Anggawira mengakui bahwa saat ini pembiayaan di sisi pelaku usaha mikro telah banyak melalui Kredit Usaha Rakyat (KUR), ataupun Permodalan Nasional Madani (PNM), namun ia menyoroti skema pembiayaan bagi pelaku usaha menengah yang membutuhkan biaya sekitar Rp5-100 miliar agar lebih kompetitif.

Dengan pembiayaan itu, dia berharap ke depan lebih banyak pengusaha besar dan muda yang muncul, untuk meningkatkan pertumbuhan ekonomi sesuai target presiden terpilih Prabowo Subianto, yakni mencapai 8 persen.

Dia menyebutkan bahwa dalam piramida jenis usaha, saat ini masih banyak usaha mikro kecil, sedangkan usaha menengah besar dan konglomerat sangat sedikit jumlahnya.

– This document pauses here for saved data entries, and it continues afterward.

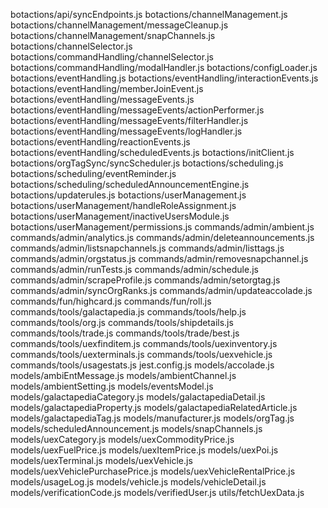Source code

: botactions/api/syncEndpoints.js
botactions/channelManagement.js
botactions/channelManagement/messageCleanup.js
botactions/channelManagement/snapChannels.js
botactions/channelSelector.js
botactions/commandHandling/channelSelector.js
botactions/commandHandling/modalHandler.js
botactions/configLoader.js
botactions/eventHandling.js
botactions/eventHandling/interactionEvents.js
botactions/eventHandling/memberJoinEvent.js
botactions/eventHandling/messageEvents.js
botactions/eventHandling/messageEvents/actionPerformer.js
botactions/eventHandling/messageEvents/filterHandler.js
botactions/eventHandling/messageEvents/logHandler.js
botactions/eventHandling/reactionEvents.js
botactions/eventHandling/scheduledEvents.js
botactions/initClient.js
botactions/orgTagSync/syncScheduler.js
botactions/scheduling.js
botactions/scheduling/eventReminder.js
botactions/scheduling/scheduledAnnouncementEngine.js
botactions/updaterules.js
botactions/userManagement.js
botactions/userManagement/handleRoleAssignment.js
botactions/userManagement/inactiveUsersModule.js
botactions/userManagement/permissions.js
commands/admin/ambient.js
commands/admin/analytics.js
commands/admin/deleteannouncements.js
commands/admin/listsnapchannels.js
commands/admin/listtags.js
commands/admin/orgstatus.js
commands/admin/removesnapchannel.js
commands/admin/runTests.js
commands/admin/schedule.js
commands/admin/scrapeProfile.js
commands/admin/setorgtag.js
commands/admin/syncOrgRanks.js
commands/admin/updateaccolade.js
commands/fun/highcard.js
commands/fun/roll.js
commands/tools/galactapedia.js
commands/tools/help.js
commands/tools/org.js
commands/tools/shipdetails.js
commands/tools/trade.js
commands/tools/trade/best.js
commands/tools/uexfinditem.js
commands/tools/uexinventory.js
commands/tools/uexterminals.js
commands/tools/uexvehicle.js
commands/tools/usagestats.js
jest.config.js
models/accolade.js
models/ambiEntMessage.js
models/ambientChannel.js
models/ambientSetting.js
models/eventsModel.js
models/galactapediaCategory.js
models/galactapediaDetail.js
models/galactapediaProperty.js
models/galactapediaRelatedArticle.js
models/galactapediaTag.js
models/manufacturer.js
models/orgTag.js
models/scheduledAnnouncement.js
models/snapChannels.js
models/uexCategory.js
models/uexCommodityPrice.js
models/uexFuelPrice.js
models/uexItemPrice.js
models/uexPoi.js
models/uexTerminal.js
models/uexVehicle.js
models/uexVehiclePurchasePrice.js
models/uexVehicleRentalPrice.js
models/usageLog.js
models/vehicle.js
models/vehicleDetail.js
models/verificationCode.js
models/verifiedUser.js
utils/fetchUexData.js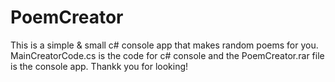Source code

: # PoemCreator
This is a simple &amp; small c# console app that makes random poems for you.
MainCreatorCode.cs is the code for c# console and the PoemCreator.rar file is the console app.
Thankk you for looking!
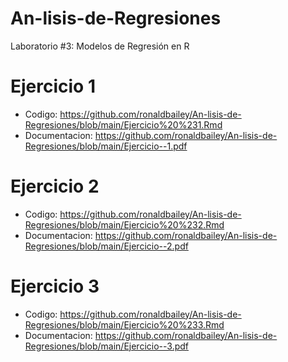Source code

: # An-lisis-de-Regresiones

Laboratorio #3: Modelos de Regresión en R


# Ejercicio 1 

  - Codigo: https://github.com/ronaldbailey/An-lisis-de-Regresiones/blob/main/Ejercicio%20%231.Rmd
  - Documentacion: https://github.com/ronaldbailey/An-lisis-de-Regresiones/blob/main/Ejercicio--1.pdf
  
  

# Ejercicio 2 

  - Codigo: https://github.com/ronaldbailey/An-lisis-de-Regresiones/blob/main/Ejercicio%20%232.Rmd
  - Documentacion: https://github.com/ronaldbailey/An-lisis-de-Regresiones/blob/main/Ejercicio--2.pdf
  
  
   
# Ejercicio 3

  - Codigo: https://github.com/ronaldbailey/An-lisis-de-Regresiones/blob/main/Ejercicio%20%233.Rmd
  - Documentacion: https://github.com/ronaldbailey/An-lisis-de-Regresiones/blob/main/Ejercicio--3.pdf
  
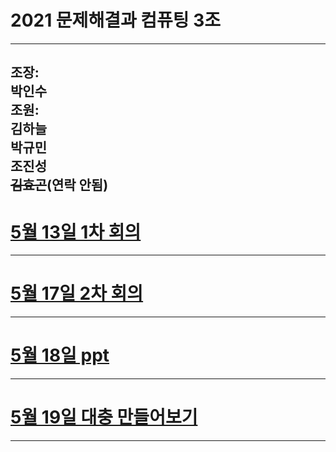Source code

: # 2021 문제해결과 컴퓨팅 3조      
----------------------  
조장:  
박인수    
조원:  
김하늘        
박규민  
조진성  
~~김효곤~~(연락 안됨)  
------------------  
# [5월 13일 1차 회의](https://github.com/isp829/2021_MHC_3/blob/main/513.md)    

------------------------    
# [5월 17일 2차 회의](https://github.com/isp829/2021_MHC_3/blob/main/517.md)    

-----------------    
# [5월 18일 ppt](https://github.com/isp829/2021_MHC_3/blob/main/518.md)      

---------------  
# [5월 19일 대충 만들어보기](https://github.com/isp829/2021_MHC_3/blob/main/519.md)         

---------------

Meski begitu, Anggawira tidak merinci jumlah pelaku usaha tersebut.

"Yang menjadi PR bagaimana pembiayaan di pengusaha kecil dan menengah, yang kira-kira mereka butuh Rp5 miliar sampai Rp100 miliar. Itu kan belum ada skema yang khusus, kalau bisa memang harus ada subsidi bunga di industri yang seperti itu, sehingga mereka bisa kompetitif," katanya.

Selain pentingnya pengembangan UMKM, Hipmi juga menekankan perlunya ada pembenahan di sektor industri. Hal itu demi meningkatkan pertumbuhan ekonomi.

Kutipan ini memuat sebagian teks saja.